Geospiza said this week that the Ontario Institute for Cancer Research in Toronto will use its FinchLab software to manage data from a number of next-generation sequencing projects, including data for the recently launched International Cancer Genome Consortium.
Founded at the end of 2005, the OICR has rapidly accumulated a sizable fleet of second-generation sequencers. As of March, the center had five Illumina Genome Analyzers and five Applied Biosystems SOLiD systems. At the time, an OICR official told BioInform sister publication In Sequence that the center plans to increase its next-gen sequencing capacity another three- to fourfold over the next two to three years.
In April, the OICR took on an even larger role in the next-gen sequencing community as the headquarters for the ICGC, which plans to resequence around 25,000 samples of around 50 different tumor types over the next 10 years. The OICR bioinformatics team, led by Lincoln Stein, will manage the ICGC Data Coordination Center [BioInform 05-16-08].
Geospiza CEO Todd Smith said that the company responded to a request for proposals for data-management systems that OICR issued in March. An OICR spokesperson told BioInform in an e-mail that the institute chose Geospiza because it “best met our scientific and strategic needs.”
“This is really a validation of what we have been working toward with this software product,” Smith told BioInform. “It’s very important that a significant group is an early adopter” of the software, he said.
Francis Ouellette, associate director of informatics and biocomputing at OICR, told BioInform in an e-mail that he and his OICR colleagues are “taking a systematic approach” to understanding the DNA sequence variations responsible for cancer, “and plan to integrate [FinchLab] with other scientific activities at the OICR … like the ICGC.”
Cruising the Exome
Ouellette said that OICR is generating diverse data for ICGC as well as for its internal research projects, which include human exome genome sequencing, expression analysis, and epigenomics studies on human cancers with an initial emphasis on pancreatic cancer.
Data-management needs at OICR include tumor, sample, and analysis tracking; planning sequencing runs; quality control; and preparing reports.
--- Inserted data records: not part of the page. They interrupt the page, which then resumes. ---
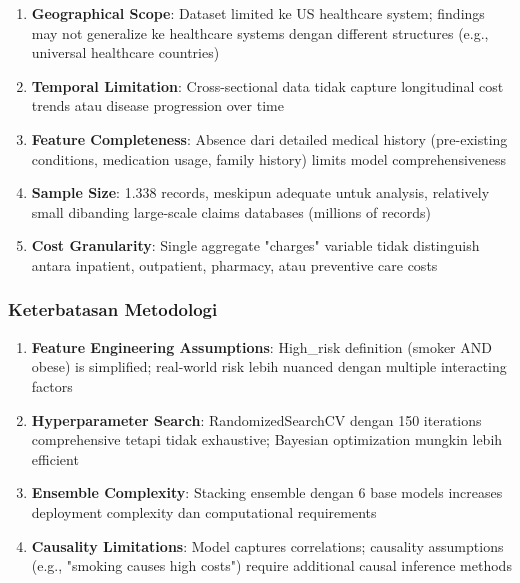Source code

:\begin{enumerate}
    \item \textbf{Geographical Scope}: Dataset limited ke US healthcare system; findings may not generalize ke healthcare systems dengan different structures (e.g., universal healthcare countries)

    \item \textbf{Temporal Limitation}: Cross-sectional data tidak capture longitudinal cost trends atau disease progression over time

    \item \textbf{Feature Completeness}: Absence dari detailed medical history (pre-existing conditions, medication usage, family history) limits model comprehensiveness

    \item \textbf{Sample Size}: 1.338 records, meskipun adequate untuk analysis, relatively small dibanding large-scale claims databases (millions of records)

    \item \textbf{Cost Granularity}: Single aggregate "charges" variable tidak distinguish antara inpatient, outpatient, pharmacy, atau preventive care costs
\end{enumerate}

\subsubsection{Keterbatasan Metodologi}

\begin{enumerate}
    \item \textbf{Feature Engineering Assumptions}: High\_risk definition (smoker AND obese) is simplified; real-world risk lebih nuanced dengan multiple interacting factors

    \item \textbf{Hyperparameter Search}: RandomizedSearchCV dengan 150 iterations comprehensive tetapi tidak exhaustive; Bayesian optimization mungkin lebih efficient

    \item \textbf{Ensemble Complexity}: Stacking ensemble dengan 6 base models increases deployment complexity dan computational requirements

    \item \textbf{Causality Limitations}: Model captures correlations; causality assumptions (e.g., "smoking causes high costs") require additional causal inference methods
\end{enumerate}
One example where FinchLab will be put to work will be in “tracking Applied Biosystems and Illumina reads from the cancer genomics sequencing project,” said Ouellette.
Second-generation sequencing “turns the knob to 11, if you will, but people are going to ask the same kinds of questions, just in a new way with new data.”
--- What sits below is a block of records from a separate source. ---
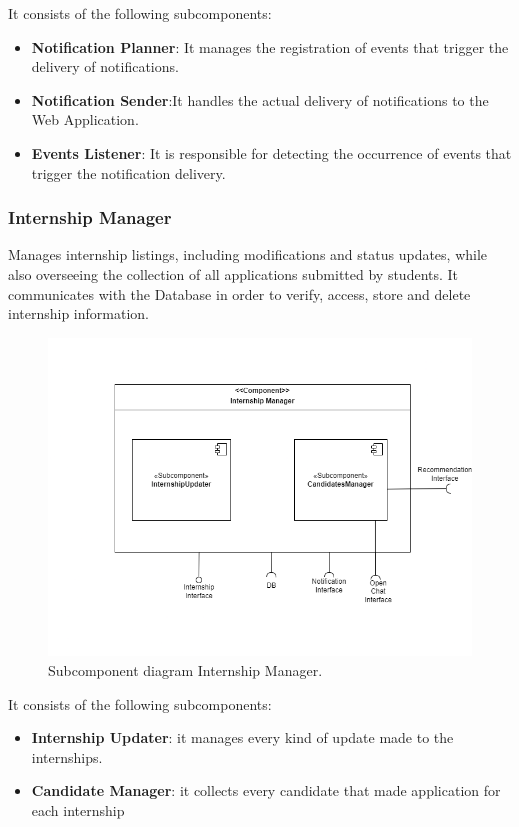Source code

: It consists of the following subcomponents:
\begin{itemize}
    \item  \textbf{Notification Planner}: It manages the registration of events that trigger the delivery of notifications.
    \item  \textbf{Notification Sender}:It handles the actual delivery of notifications to the Web Application.
    \item  \textbf{Events Listener}: It is responsible for detecting the occurrence of events that trigger the notification delivery.
    \end{itemize}
 \clearpage %
\subsubsection{Internship Manager} Manages internship listings, including modifications and status updates, while also overseeing the collection of all applications submitted by students.  It communicates with the Database in order to verify, access, store and delete internship information.
    \begin{figure}[H]
    \centering
    \includegraphics[width=\linewidth]{DD/Images/Comp&Sub/InternshipManager.png}
    \caption{Subcomponent diagram Internship Manager.}
    \label{fig:internship_manager}
    \end{figure}
    
It consists of the following subcomponents:
\begin{itemize}
    \item  \textbf{Internship Updater}: it manages every kind of update made to the internships.
    \item  \textbf{Candidate Manager}: it collects every candidate that made application for each internship
    \end{itemize}

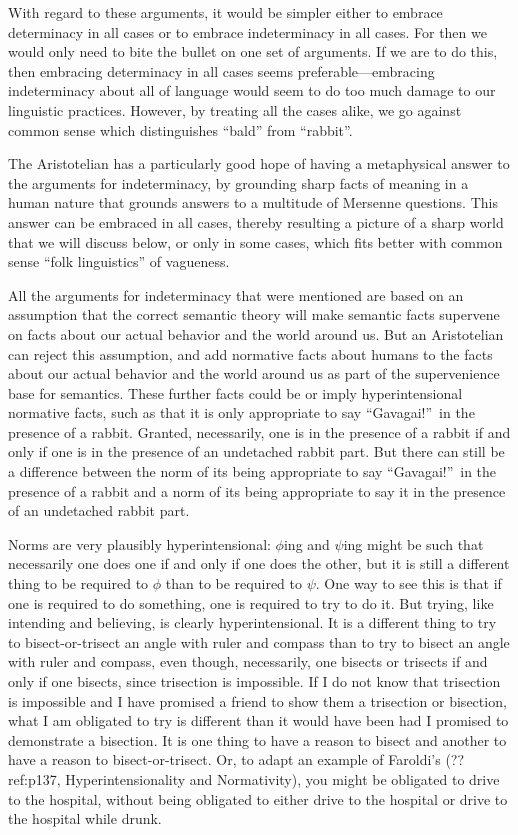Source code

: With regard to these arguments, it would be simpler either to embrace determinacy in all cases or to embrace indeterminacy in all 
cases. For then we would only need to bite the bullet on one set of arguments. If we are to do this, then embracing determinacy in
all cases seems preferable---embracing indeterminacy about all of language would seem to do too much damage to our linguistic practices.
However, by treating all the cases alike, we go against common sense which distinguishes ``bald'' from ``rabbit''. 

The Aristotelian has a particularly good hope of having a metaphysical answer to the arguments for indeterminacy,
by grounding sharp facts of meaning in a human nature that grounds answers to a multitude of Mersenne questions.
This answer can be embraced in all cases, thereby resulting a picture of a sharp world that we will discuss below, 
or only in some cases, which fits better with common sense ``folk linguistics'' of vagueness.

All the arguments for indeterminacy that were mentioned are based on an assumption that the correct semantic theory will make semantic facts supervene on
facts about our actual behavior and the world around us. But an Aristotelian can reject this assumption, and add normative facts about humans 
to the facts about our actual behavior and the world around us as part of the supervenience base for semantics. These further
facts could be or imply hyperintensional normative
facts, such as that it is only appropriate to say ``Gavagai!''\ in the presence of a rabbit. Granted, necessarily, one is in the
presence of a rabbit if and only if one is in the presence of an undetached rabbit part. But there can still be a difference between
the norm of its being appropriate to say ``Gavagai!''\ in the presence of a rabbit and a norm of its being appropriate to say it 
in the presence of an undetached rabbit part.

Norms are very plausibly hyperintensional: $\phi$ing and $\psi$ing might be such that necessarily one does one if and only if one does the other,
but it is still a different thing to be required to $\phi$ than to be required to $\psi$. One way to see this is that if one
is required to do something, one is required to try to do it. But trying, like intending and believing, is clearly hyperintensional.
It is a different thing to try to bisect-or-trisect an angle with ruler and compass than to try to bisect an angle with ruler and 
compass, even though, necessarily, one bisects or trisects if and only if one bisects, since trisection is impossible. If I do not
know that trisection is impossible and I have promised a friend to show them a trisection or bisection, what I am obligated to try
is different than it would have been had I promised to demonstrate a bisection. 
It is one thing to have a reason to bisect and another to have a reason to bisect-or-trisect. Or, to adapt an example of 
Faroldi's (??ref:p137, Hyperintensionality
and Normativity), you might be obligated to drive to the hospital, without being obligated to either drive to the hospital or 
drive to the hospital while drunk. 

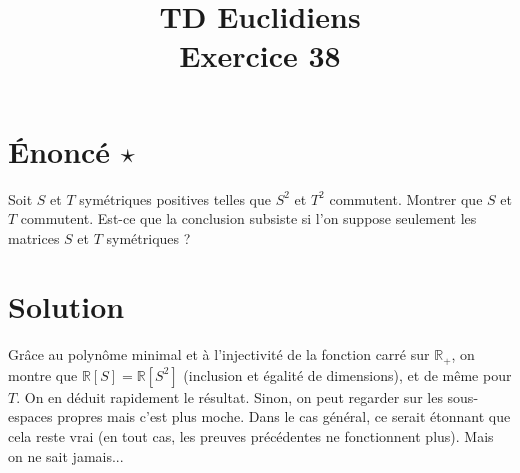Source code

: \documentclass[french]{article}
\title{TD Euclidiens\\ Exercice 38}
\date{}
\newcommand{\R}{\mathbb{R}}
\begin{document}
\maketitle

\section{Énoncé $\star$}
Soit $S$ et $T$ symétriques positives telles que $S^2$ et $T^2$ commutent. Montrer que $S$ et $T$ commutent. Est-ce que la conclusion subsiste si l'on suppose seulement les matrices $S$ et $T$ symétriques ?
\section{Solution}
Grâce au polynôme minimal et à l'injectivité de la fonction carré sur $\R_+$, on montre que $\R[S]=\R[S^2]$ (inclusion et égalité de dimensions), et de même pour $T$. On en déduit rapidement le résultat. Sinon, on peut regarder sur les sous-espaces propres mais c'est plus moche. Dans le cas général, ce serait étonnant que cela reste vrai (en tout cas, les preuves précédentes ne fonctionnent plus). Mais on ne sait jamais...
\end{document}
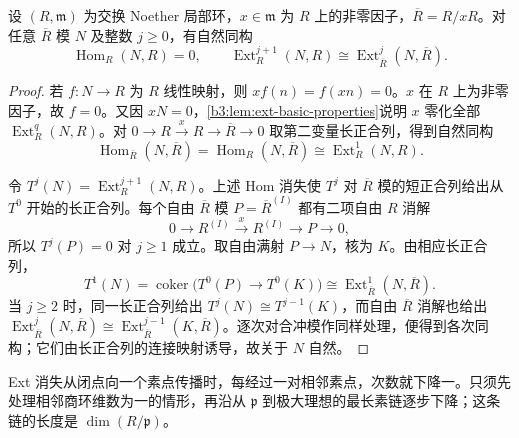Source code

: \begin{lemma}[正则元换环]\label{b3:lem:regular-element-ext-change}
	设 \((R,\mathfrak m)\) 为交换 Noether 局部环，\(x\in\mathfrak m\) 为 \(R\) 上的非零因子，\(\overline R=R/xR\)。对任意 \(\overline R\) 模 \(N\) 及整数 \(j\ge0\)，有自然同构
	\[
		\operatorname{Hom}_R(N,R)=0,\qquad \operatorname{Ext}_R^{j+1}(N,R) \cong\operatorname{Ext}_{\overline R}^j(N,\overline R).
	\]
\end{lemma}
\begin{proof}
	若 \(f:N\rightarrow R\) 为 \(R\) 线性映射，则 \(xf(n)=f(xn)=0\)。\(x\) 在 \(R\) 上为非零因子，故 \(f=0\)。又因 \(xN=0\)，\cref{b3:lem:ext-basic-properties}说明 \(x\) 零化全部 \(\operatorname{Ext}_R^q(N,R)\)。对 \(0\rightarrow R\xrightarrow{x}R\rightarrow\overline R\rightarrow0\) 取第二变量长正合列，得到自然同构
	\[
		\operatorname{Hom}_{\overline R}(N,\overline R) =\operatorname{Hom}_R(N,\overline R) \cong\operatorname{Ext}_R^1(N,R).
	\]

	令 \(T^j(N)=\operatorname{Ext}_R^{j+1}(N,R)\)。上述 Hom 消失使 \(T^j\) 对 \(\overline R\) 模的短正合列给出从 \(T^0\) 开始的长正合列。每个自由 \(\overline R\) 模 \(P=\overline R^{(I)}\) 都有二项自由 \(R\) 消解
	\[
		0\longrightarrow R^{(I)}\xrightarrow{x}R^{(I)}\longrightarrow P\longrightarrow0,
	\]
	所以 \(T^j(P)=0\) 对 \(j\ge1\) 成立。取自由满射 \(P\rightarrow N\)，核为 \(K\)。由相应长正合列，
	\[
		T^1(N)=\operatorname{coker}\bigl(T^0(P)\longrightarrow T^0(K)\bigr) \cong\operatorname{Ext}_{\overline R}^1(N,\overline R).
	\]
	当 \(j\ge2\) 时，同一长正合列给出 \(T^j(N)\cong T^{j-1}(K)\)，而自由 \(\overline R\) 消解也给出 \(\operatorname{Ext}_{\overline R}^j(N,\overline R)\cong\operatorname{Ext}_{\overline R}^{j-1}(K,\overline R)\)。逐次对合冲模作同样处理，便得到各次同构；它们由长正合列的连接映射诱导，故关于 \(N\) 自然。
\end{proof}

Ext 消失从闭点向一个素点传播时，每经过一对相邻素点，次数就下降一。只须先处理相邻商环维数为一的情形，再沿从 \(\mathfrak p\) 到极大理想的最长素链逐步下降；这条链的长度是 \(\dim(R/\mathfrak p)\)。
“We are using FinchLab to help us analyze and process cancer genomics data from our next-generation sequencing platform and we will use FinchLab to complement our in-house developed bioinformatics tools and analysis pipeline,” he added.
OICR has just begun integrating its in-house data-analysis system with FinchLab, he said.
Smith explained that the institute may have contemplated continuing with its home-grown system but ultimately opted for a commercial solution. “The people there certainly have the capabilities to do that, but they wanted to see if they could avoid that step this time,” he said. “They know how hard it is.”
Many research institutes have developed in-house informatics infrastructures for Sanger sequencers and other technologies that produce far less data than next-gen sequencing, explained Smith. “The dialogue we have been having is, ‘This is really different and the system we have isn’t going to meet that need,’” he said.
“Our view has been for a very long time that a lot of these programmers in these institutions should be more deeply focused on the science problems rather than the infrastructure,” said Smith.
Smith views Geospiza’s role in the second-generation sequencing era as not only helping with data handling but “converting it into information, which has always been the focus and direction of the company,” he said.
He added that since Geospiza was founded in 1997, “our core talents and technologies have been directed toward genetic analysis.”
When the Mailroom Sequences
Second-generation sequencing technologies create opportunities for scientists to explore genomes in “very new ways,” he said, noting that this market is no longer limited to large labs.
Referring to a recent ad campaign from Illumina in which a researcher claims, “I’ve turned my mailroom into a genome center,” Smith said, “I ask the question, ‘Well, that’s great, [but] where are you going to put your data center?’ And that’s what we can help them with,” he said.
Smith cited the company’s long experience with managing Sanger sequencing data as an advantage in the rapidly evolving market for next-gen data-management tools. “We have a real understanding of the different kinds of experiments people do,” he said.
Second-generation sequencing “turns the knob to 11, if you will, but people are going to ask the same kinds of questions, just in a new way with new data,” said Smith.
While Geospiza’s focus in the past has been core laboratories, the company’s potential customer base in the second generation era includes biotechnology and pharmaceutical companies, too. After all, “most people who have the technology in place are struggling with it,” he said.
Providing OICR with technology is also “validation of our experience in science in working with these data,” said Smith.